I was challenged this morning by a pastor and friend who spoke to a group of fathers. The question initially posed was this: “What do I most need today in regards to decisions?” Answer: “Someone ahead of me, and someone behind me.” In other words, we were challenged to have a mentor and mentee in our lives. We briefly journeyed through the life of Luke in the Bible. Luke traveled with Paul. Paul was ahead of Luke. Luke also had Theophilus in his life who he mentored.
When we need counsel, we so often go to our peers who are most likely facing the same struggles (and making the same mistakes). Don’t get me wrong – I do think it’s helpful to share our struggles and burdens with peers; but are our peers best for counsel? Or could it be wiser to receive counsel from someone ahead of us in life and who has already faced the struggles? My pastor friend would argue the latter. How would this look for financial decisions?
Why can taking this step be hard for us? I’d say that simply asking for help doesn’t come naturally to us. We might be ashamed of our circumstances or situation. We might think that no one else gets it. We might think there’s just no better way than what we’ve come up with ourselves. As a person who struggles with trying to think myself through situations, I have come to learn that sharing and processing what I’m going through with others is extremely helpful; and that sharing with someone who is ahead of me is even better.
Think about financial decisions that you have made during your lifetime – the good, the bad, the ugly. How about buying your first house? First car? First timeshare (uh oh…). What did you learn? Now rewind: If you would have received counsel from someone at least ten years ahead of you, do you think the bad/ugly decisions could have been avoided? Probably so.

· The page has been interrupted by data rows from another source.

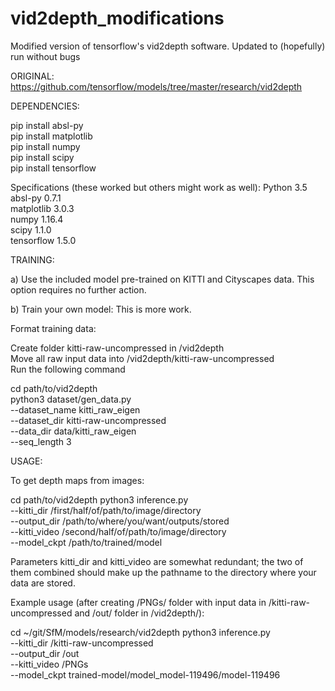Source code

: # vid2depth_modifications
Modified version of tensorflow's vid2depth software. Updated to (hopefully) run without bugs

ORIGINAL: https://github.com/tensorflow/models/tree/master/research/vid2depth

DEPENDENCIES:

pip install absl-py  
pip install matplotlib  
pip install numpy  
pip install scipy  
pip install tensorflow  

Specifications (these worked but others might work as well):
Python       3.5  
absl-py      0.7.1  
matplotlib   3.0.3  
numpy        1.16.4  
scipy        1.1.0  
tensorflow   1.5.0  


TRAINING:

a) Use the included model pre-trained on KITTI and Cityscapes data. This option requires no further action.

b) Train your own model:
    This is more work. 
    
Format training data:

Create folder kitti-raw-uncompressed in /vid2depth  
Move all raw input data into /vid2depth/kitti-raw-uncompressed  
Run the following command

cd path/to/vid2depth \
python3 dataset/gen_data.py \
  --dataset_name kitti_raw_eigen \
  --dataset_dir kitti-raw-uncompressed \
  --data_dir data/kitti_raw_eigen \
  --seq_length 3


USAGE:

To get depth maps from images:

cd path/to/vid2depth
python3 inference.py \
    --kitti_dir /first/half/of/path/to/image/directory \
    --output_dir /path/to/where/you/want/outputs/stored \
    --kitti_video /second/half/of/path/to/image/directory \
    --model_ckpt /path/to/trained/model

Parameters kitti_dir and kitti_video are somewhat redundant; the two of them combined should make up the pathname to the directory where your data are stored.

Example usage (after creating /PNGs/ folder with input data in /kitti-raw-uncompressed and /out/ folder in /vid2depth/):

cd ~/git/SfM/models/research/vid2depth 
python3 inference.py \
    --kitti_dir /kitti-raw-uncompressed \
    --output_dir /out \
    --kitti_video /PNGs \
    --model_ckpt trained-model/model_model-119496/model-119496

What about your peers? Most likely they are signing up for the same college credit card only to get a free t-shirt. Then yes, that “free” t-shirt ends up costing you hundreds to thousands of dollars in interest for the tv or vacation you really couldn’t afford. What if you had sought counsel from someone at least 10 years ahead of you who showed financial responsibility? Do you think that they would have advised you differently than your peers? Most likely so.
What about us – financial planners? We are experts in this field, but does that mean we don’t need to seek financial counsel from someone ahead of us? I have been challenged to seek out a financial mentor. Just as you, we’ve found that it’s 100% impossible to check all emotions at the door when it comes to our own financial decisions. We need sound guidance – the same guidance we give to our clients.
As we seek out a mentor, we’re also challenged to seek out someone behind us that we can help. How do we find these people? Pray that the Lord would bring these people into your life. Open your eyes to those already around you. They may not be far away.
In closing, I’ll share wise counsel that the speaker received from someone ahead of him during a critical time in his life: “Make decisions today that you will least regret in ten years.” That’s good. What’s this all about? Priorities.
So now what? Make that call. Send that text or email. Take the risk. I just did.